본 개시내용의 조성물은 어떠한 의학적으로 적절한 과정, 예컨대, 혈관내(정맥내, 동맥내, 모세관내) 투여, 뇌척수액 내로 주사, 유리체내, 국소, 공동내 또는 뇌 속에 직접 주사를 사용하여 투여할 수 있다. 척추강내 투여는 옴마야 저장기(Ommaya reservoir)를 사용하여 공지된 기술(F. Balis et al.,m J. Pediatr. Hematol. Oncol. 11, 74, 76(1989)에 따라 수행할 수 있다.

치료제가 뇌 속에 국소 투여되는 경우, 본 개시내용의 치료학적 조성물의 하나의 투여 방법은 투여를 위해 직접 주사(필요에 따라, 주사용 주사기의 정위 위치조정(stereotaxic positioning)에 의해 보조됨)에 의해 또는 옴마야 저장기의 끝을 강(cavity), 또는 낭포(cyst) 내로 위치시킴에 의해서와 같은, 어떠한 적합한 기술에 의해서도 부위 내로 또는 부위 근처로 침착시킴에 의한다. 대안적으로, 대류-향상된 전달 카테터(convection-enhanced delivery catheter)를 부위내, 천연 또는 수술로 생성시킨 낭포내로, 또는 정상의 뇌 덩어리내로 이식시킬 수 있다. 이러한 대류-향상된 약제학적 조성물 전달 장치는 뇌 덩어리를 통해 조성물의 확산을 크게 개선시킨다. 이들 전달 장치의 이식된 카테터는 확산성 유동보다는, 고-유동 미세주입(약 0.5 내지 15.0 μl/분의 범위의 유동 속도로)을 이용하여, 치료학적 조성물을 뇌 및/또는 종양 덩어리로 전달한다. 이러한 장치는 본원에 참고로 전체가 포함된 미국 특허 제5,720,720호에 기술되어 있다.

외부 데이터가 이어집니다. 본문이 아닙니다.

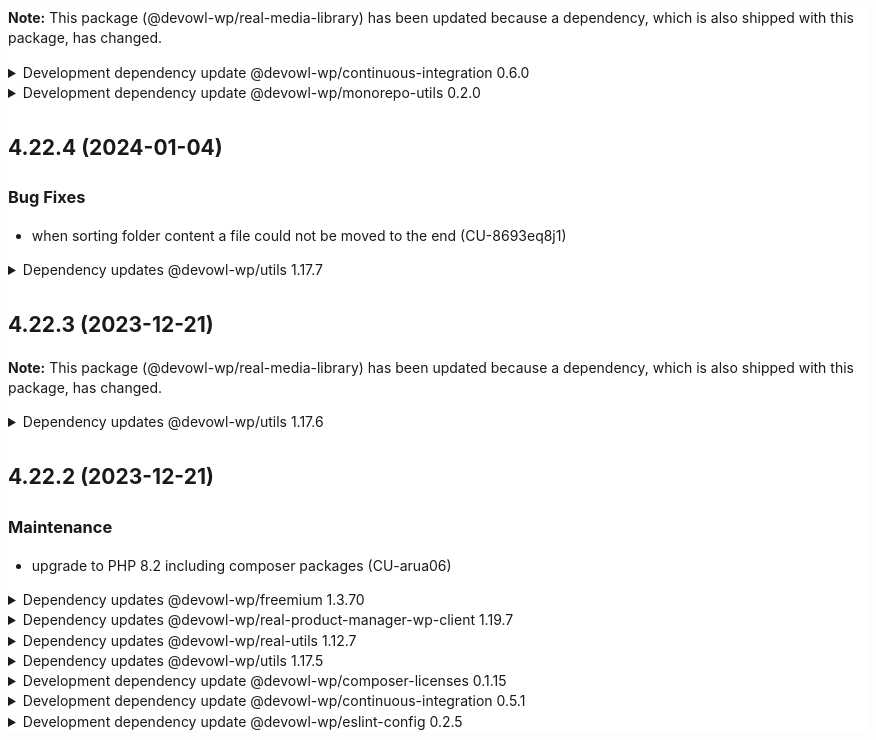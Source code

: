 **Note:** This package (@devowl-wp/real-media-library) has been updated because a dependency, which is also shipped with this package, has changed.


<details><summary>Development dependency update @devowl-wp/continuous-integration 0.6.0</summary></details>

<details><summary>Development dependency update @devowl-wp/monorepo-utils 0.2.0</summary></details>





## 4.22.4 (2024-01-04)


### Bug Fixes

* when sorting folder content a file could not be moved to the end (CU-8693eq8j1)


<details><summary>Dependency updates @devowl-wp/utils 1.17.7</summary></details>





## 4.22.3 (2023-12-21)

**Note:** This package (@devowl-wp/real-media-library) has been updated because a dependency, which is also shipped with this package, has changed.


<details><summary>Dependency updates @devowl-wp/utils 1.17.6</summary></details>





## 4.22.2 (2023-12-21)


### Maintenance

* upgrade to PHP 8.2 including composer packages (CU-arua06)


<details><summary>Dependency updates @devowl-wp/freemium 1.3.70</summary></details>

<details><summary>Dependency updates @devowl-wp/real-product-manager-wp-client 1.19.7</summary></details>

<details><summary>Dependency updates @devowl-wp/real-utils 1.12.7</summary></details>

<details><summary>Dependency updates @devowl-wp/utils 1.17.5</summary></details>

<details><summary>Development dependency update @devowl-wp/composer-licenses 0.1.15</summary></details>

<details><summary>Development dependency update @devowl-wp/continuous-integration 0.5.1</summary></details>

<details><summary>Development dependency update @devowl-wp/eslint-config 0.2.5</summary></details>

특수한 환자에게 제공된 치료학적 조성물의 유효량은 다양한 요인에 의존할 수 있으며, 이들 중 일부는 환자마다 상이할 수 있다. 능숙한 임상의는 환자에게 투여하기 위한 치료제의 유효량을 결정할 수 있을 것이다. 제제의 용량은 치료, 투여 경로, 치료제의 특성, 치료제에 대한 환자의 민감성 등에 의존할 것이다. LD50 동물 데이타, 및 다른 정보를 이용하여, 임상의는 투여 경로에 의존하여, 개인에 대한 최대로 안전한 용량을 결정할 수 있다. 통상의 기술을 이용하여, 능숙한 임상의는 일상의 임상 시험의 과정에서 특수한 치료학적 조성물의 투여량을 최적화할 수 있을 것이다. 조성물은 대상체에게 일련의 1회 이상의 투여로 투여될 수 있다. 치료학적 조성물의 경우, 규칙적인 주기적 투여가 때때로 요구될 것이거나, 바람직할 수 있다. 치료 요법은 제제에 따라 변할 것이며; 예를 들어, 일부 제제는 매일 또는 1일 2회 기준의 연장된 기간 동안 취할 수 있지만, 보다 선택적인 제제는 보다 규정된 기간 동안, 예컨대, 매일, 1일 2회, 주당 2회, 매주 등으로 취하여, 1, 2, 3일 이상, 1주 이상, 1개월 이상 등의 기간 동안 투여될 수 있다.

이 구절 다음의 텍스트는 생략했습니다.